- Motto: Sisebenzela Intuthuko
- Maphisa Location within Zimbabwe
- Coordinates: 21°03′S 28°26′E﻿ / ﻿21.050°S 28.433°E
- Country: Zimbabwe
- Province: Matabeleland South
- Founded: 1913

Government
- Elevation: 970 m (3,180 ft)

Population (2020)
- • Total: 21,000
- Time zone: UTC+2 (CAT)
- Climate: BSh

= Maphisa =

Maphisa (formerly known as Antelope Mine) is a small town in the Matobo District of the province of Matabeleland South. It also serves as the seat of Matobo Rural District Council and ultimately the district's largest business centre and development node. Three kilometres west of Maphisa is the Bhalagwe mountain on the Maphisa to Matjilotje Road. Maphisa Town's economic activity includes extensive gold mining by both large scale and artisanal miners. There are also many informal miners locally known as 'oTsheketshe'. It also boasts in excess of a 1500 hectare intensive farming under pivot irrigation system. There is also extensive commercial ranching in its precinct. The legendary liberation fighter Joshua Mqabuko Nkomo's home village is 40km South West of Maphisa. The amenities found in Maphisa include a modern hotel, Minda Mission which provides education from primary to Advanced level. There are modern supermarkets, a referral Maphisa Hospital and Hlalani Kuhle suburb. King Mzilikazi's grave and Cecil John Rhodes's grave are 84km and 65km respectively North East of Maphisa. The Matobo national park, a World Heritage Site is located 50km North East of Maphisa. SADC Icrisat is located 70km North East of Maphisa.

==Location and history==
Maphisa is located about 110 km south of Bulawayo and 10 km south of Kezi, Maphisa is also located 66 km from the Province's Capital Gwanda but due to negligence and marginalisation the road is in poor state making it difficult to connect the capital. To reach Gwanda you must travel via Bulawayo about 464 km. The small town was named after king Mzilikazi's Chief Maphisa Fuyana who was the regimental head of that area. Before its rename by locals to 'Maphisa', it was known as Antelope Mine, named after Antelopes which were common in the area before human settlements. Maphisa is also a site of Antelope gold mine which started operating in 1913 but closed in 1919. This mine was also used as a place for Executing Ndebele people during 1983-87 Gukurahundi genocide, it is said People were thrown inside the mine shaft dead or alive. The mine was established on the site of ancient African workings which were first discovered by local people in the 1890s and the first claims were pegged in 1894.

==Modern town==
The modern town serves as a commercial centre for the surrounding area and the Semukwe communal land. The town of Maphisa draws water from the nearby Gulamela Dam which draws water from the Shashani River. Many mission schools have been established in the area, and the Roman Catholic operates a mission school Minda High School. There is a facility at Minda Mission for Accommodation - Sikhetimpilo Centre.
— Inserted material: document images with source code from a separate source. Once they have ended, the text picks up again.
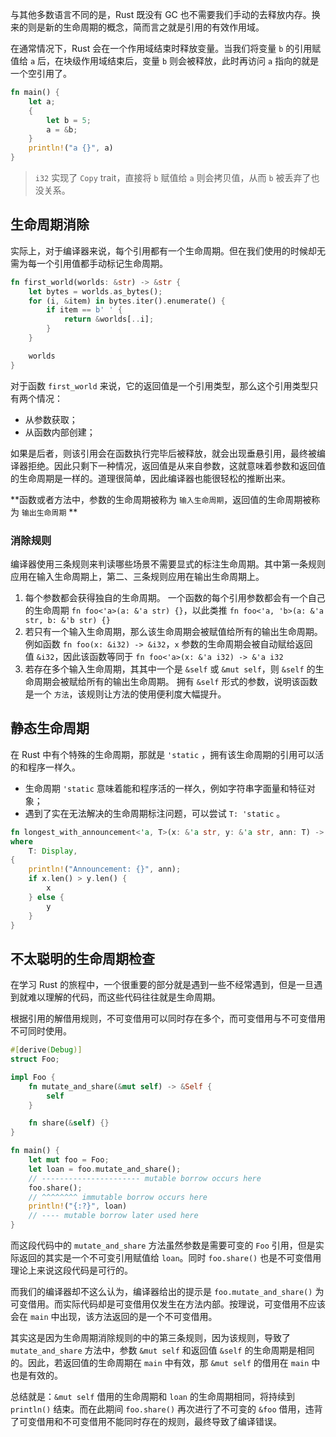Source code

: 与其他多数语言不同的是，Rust 既没有 GC 也不需要我们手动的去释放内存。换来的则是新的生命周期的概念，简而言之就是引用的有效作用域。

在通常情况下，Rust 会在一个作用域结束时释放变量。当我们将变量 `b` 的引用赋值给 `a` 后，在块级作用域结束后，变量 `b` 则会被释放，此时再访问 `a` 指向的就是一个空引用了。

```rust
fn main() {
    let a;
    {
        let b = 5;
        a = &b;
    }
    println!("a {}", a)
}
```

> `i32` 实现了 `Copy` trait，直接将 `b` 赋值给 `a` 则会拷贝值，从而 `b` 被丢弃了也没关系。

## 生命周期消除

实际上，对于编译器来说，每个引用都有一个生命周期。但在我们使用的时候却无需为每一个引用值都手动标记生命周期。

```rust
fn first_world(worlds: &str) -> &str {
    let bytes = worlds.as_bytes();
    for (i, &item) in bytes.iter().enumerate() {
        if item == b' ' {
            return &worlds[..i];
        }
    }

    worlds
}
```

对于函数 `first_world` 来说，它的返回值是一个引用类型，那么这个引用类型只有两个情况：

* 从参数获取；
* 从函数内部创建；

如果是后者，则该引用会在函数执行完毕后被释放，就会出现垂悬引用，最终被编译器拒绝。因此只剩下一种情况，返回值是从来自参数，这就意味着参数和返回值的生命周期是一样的。道理很简单，因此编译器也能很轻松的推断出来。

**函数或者方法中，参数的生命周期被称为 `输入生命周期`，返回值的生命周期被称为 `输出生命周期` **

### 消除规则

编译器使用三条规则来判读哪些场景不需要显式的标注生命周期。其中第一条规则应用在输入生命周期上，第二、三条规则应用在输出生命周期上。

1. 每个参数都会获得独自的生命周期。
	一个函数的每个引用参数都会有一个自己的生命周期 `fn foo<'a>(a: &'a str) {}`，以此类推 `fn foo<'a, 'b>(a: &'a str, b: &'b str) {}`
2. 若只有一个输入生命周期，那么该生命周期会被赋值给所有的输出生命周期。
	例如函数 `fn foo(x: &i32) -> &i32`，`x` 参数的生命周期会被自动赋给返回值 `&i32`，因此该函数等同于 `fn foo<'a>(x: &'a i32) -> &'a i32`
3. 若存在多个输入生命周期，其其中一个是 `&self` 或 `&mut self`，则 `&self` 的生命周期会被赋给所有的输出生命周期。
	拥有 `&self` 形式的参数，说明该函数是一个 `方法`，该规则让方法的使用便利度大幅提升。

## 静态生命周期

在 Rust 中有个特殊的生命周期，那就是 `'static` ，拥有该生命周期的引用可以活的和程序一样久。

* 生命周期 `'static` 意味着能和程序活的一样久，例如字符串字面量和特征对象；
* 遇到了实在无法解决的生命周期标注问题，可以尝试 `T: 'static` 。

```rust
fn longest_with_announcement<'a, T>(x: &'a str, y: &'a str, ann: T) -> &'a str
where
    T: Display,
{
    println!("Announcement: {}", ann);
    if x.len() > y.len() {
        x
    } else {
        y
    }
}
```

## 不太聪明的生命周期检查

在学习 Rust 的旅程中，一个很重要的部分就是遇到一些不经常遇到，但是一旦遇到就难以理解的代码，而这些代码往往就是生命周期。

根据引用的解借用规则，不可变借用可以同时存在多个，而可变借用与不可变借用不可同时使用。

```rust
#[derive(Debug)]
struct Foo;

impl Foo {
    fn mutate_and_share(&mut self) -> &Self {
        self
    }

    fn share(&self) {}
}

fn main() {
    let mut foo = Foo;
    let loan = foo.mutate_and_share();
	// ---------------------- mutable borrow occurs here
    foo.share();
	// ^^^^^^^^ immutable borrow occurs here
    println!("{:?}", loan)
	// ---- mutable borrow later used here
}
```

而这段代码中的 `mutate_and_share` 方法虽然参数是需要可变的 `Foo` 引用，但是实际返回的其实是一个不可变引用赋值给 `loan`。同时 `foo.share()` 也是不可变借用理论上来说这段代码是可行的。

而我们的编译器却不这么认为，编译器给出的提示是 `foo.mutate_and_share()` 为可变借用。而实际代码却是可变借用仅发生在方法内部。按理说，可变借用不应该会在 `main` 中出现，该方法返回的是一个不可变借用。

其实这是因为生命周期消除规则的中的第三条规则，因为该规则，导致了 `mutate_and_share` 方法中，参数 `&mut self` 和返回值 `&self` 的生命周期是相同的。因此，若返回值的生命周期在 `main` 中有效，那 `&mut self` 的借用在 `main` 中也是有效的。

总结就是：`&mut self` 借用的生命周期和 `loan` 的生命周期相同，将持续到 `println()` 结束。而在此期间 `foo.share()` 再次进行了不可变的 `&foo` 借用，违背了可变借用和不可变借用不能同时存在的规则，最终导致了编译错误。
There is a government run district hospital in Maphisa and The Salvation Army runs a hospital in Tshelanyemba, some 34km south of Maphisa. Bordering Maphisa to the west is ADA(at times referred to as ARDA) which is the Agricultural Development Authority and used to be called Tilcor before 1980s.ADA at its peak provided employment for a large number of people together with the mines in the area.

Antelope Mine is, like a number of other mining areas in Mthwakazi, a centre of settlement for members of the Chewa People. They migrated to the then British colony of Southern Rhodesia in the 1950s from Northern Rhodesia (the present-day Zambia) and Nyasaland (now Malawi) to work as migrant labourers in the mineral extraction and agricultural industries.

During the Zimbabwean government's Gukurahundi campaign against the Ndebele population of southern Zimbabwe in the 1980s, the disused mine workings at Antelope Mine were the site of a concentration camp run by the Fifth Brigade of the Zimbabwean Army. Many prisoners were reported to have been killed and their bodies thrown down the mineshaft. On two instances in 1996 and 1999, skeletal remains believed to be of executed ZAPU prisoners were discovered in the abandoned mineshaft.